(Problem) Tally the lines of the entries in which the string "boilerplate" occurs, and say only how many.

(Listed records)
* * * * * * * * *
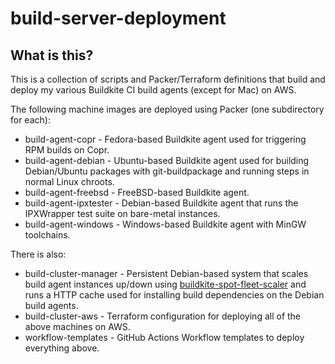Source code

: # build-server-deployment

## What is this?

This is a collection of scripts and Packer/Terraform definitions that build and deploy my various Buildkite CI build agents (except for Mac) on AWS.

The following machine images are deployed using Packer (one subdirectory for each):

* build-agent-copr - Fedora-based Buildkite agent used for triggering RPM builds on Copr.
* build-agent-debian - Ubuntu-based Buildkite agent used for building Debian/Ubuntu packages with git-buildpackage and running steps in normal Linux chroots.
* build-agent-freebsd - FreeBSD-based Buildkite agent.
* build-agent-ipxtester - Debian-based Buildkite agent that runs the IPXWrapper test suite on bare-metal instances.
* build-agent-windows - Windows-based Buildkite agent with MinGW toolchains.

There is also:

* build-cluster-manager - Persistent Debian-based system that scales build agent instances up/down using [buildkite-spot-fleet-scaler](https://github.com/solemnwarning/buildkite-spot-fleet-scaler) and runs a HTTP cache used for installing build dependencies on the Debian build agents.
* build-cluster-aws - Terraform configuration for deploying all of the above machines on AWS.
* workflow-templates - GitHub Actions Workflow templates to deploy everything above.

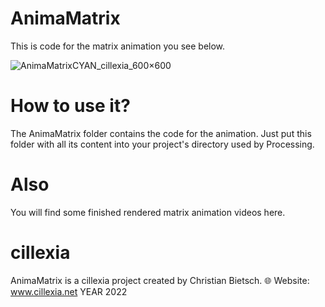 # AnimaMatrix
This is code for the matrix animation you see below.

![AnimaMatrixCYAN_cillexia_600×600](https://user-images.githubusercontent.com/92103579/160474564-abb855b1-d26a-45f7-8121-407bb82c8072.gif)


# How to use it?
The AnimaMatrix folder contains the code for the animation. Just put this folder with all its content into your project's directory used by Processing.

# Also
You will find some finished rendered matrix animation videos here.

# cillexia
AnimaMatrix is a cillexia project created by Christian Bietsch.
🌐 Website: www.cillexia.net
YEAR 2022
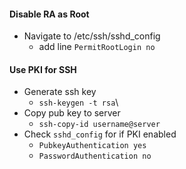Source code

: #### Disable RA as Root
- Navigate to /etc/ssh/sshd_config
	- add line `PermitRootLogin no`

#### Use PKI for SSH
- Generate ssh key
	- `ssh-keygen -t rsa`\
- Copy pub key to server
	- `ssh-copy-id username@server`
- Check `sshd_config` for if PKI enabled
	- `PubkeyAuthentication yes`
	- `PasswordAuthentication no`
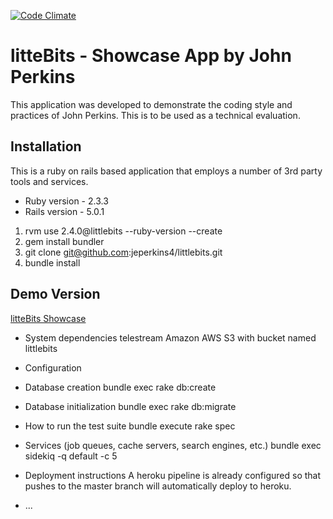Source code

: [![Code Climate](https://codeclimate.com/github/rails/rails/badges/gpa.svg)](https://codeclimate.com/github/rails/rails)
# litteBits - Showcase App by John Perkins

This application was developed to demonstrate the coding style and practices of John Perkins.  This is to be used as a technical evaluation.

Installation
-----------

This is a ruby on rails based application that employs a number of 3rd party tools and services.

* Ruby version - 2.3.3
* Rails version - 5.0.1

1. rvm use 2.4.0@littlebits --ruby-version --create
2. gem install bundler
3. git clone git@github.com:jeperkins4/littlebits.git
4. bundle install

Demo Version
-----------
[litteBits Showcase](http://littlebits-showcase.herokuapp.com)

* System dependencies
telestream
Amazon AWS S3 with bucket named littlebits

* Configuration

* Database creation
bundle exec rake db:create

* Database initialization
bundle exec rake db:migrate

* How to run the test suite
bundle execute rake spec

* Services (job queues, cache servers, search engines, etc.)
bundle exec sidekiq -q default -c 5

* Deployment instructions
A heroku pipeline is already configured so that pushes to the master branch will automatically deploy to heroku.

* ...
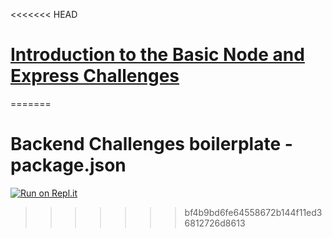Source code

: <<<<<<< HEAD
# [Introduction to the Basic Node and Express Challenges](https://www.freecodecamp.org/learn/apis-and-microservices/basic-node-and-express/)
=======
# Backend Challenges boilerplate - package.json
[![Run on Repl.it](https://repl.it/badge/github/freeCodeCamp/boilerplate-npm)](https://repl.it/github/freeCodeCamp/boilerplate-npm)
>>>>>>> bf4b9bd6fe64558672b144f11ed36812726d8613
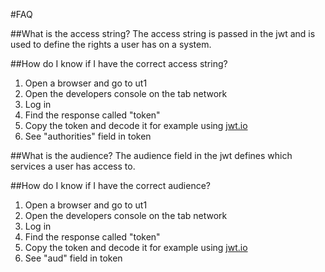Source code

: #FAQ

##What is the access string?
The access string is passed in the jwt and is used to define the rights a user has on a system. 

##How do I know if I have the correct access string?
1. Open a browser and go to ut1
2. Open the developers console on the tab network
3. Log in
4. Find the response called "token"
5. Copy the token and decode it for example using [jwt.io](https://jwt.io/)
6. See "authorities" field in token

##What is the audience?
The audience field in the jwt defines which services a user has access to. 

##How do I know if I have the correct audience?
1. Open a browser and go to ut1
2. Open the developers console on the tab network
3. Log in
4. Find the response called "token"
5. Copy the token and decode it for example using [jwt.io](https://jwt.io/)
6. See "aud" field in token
* * * * * * * * *
(Answer box) 2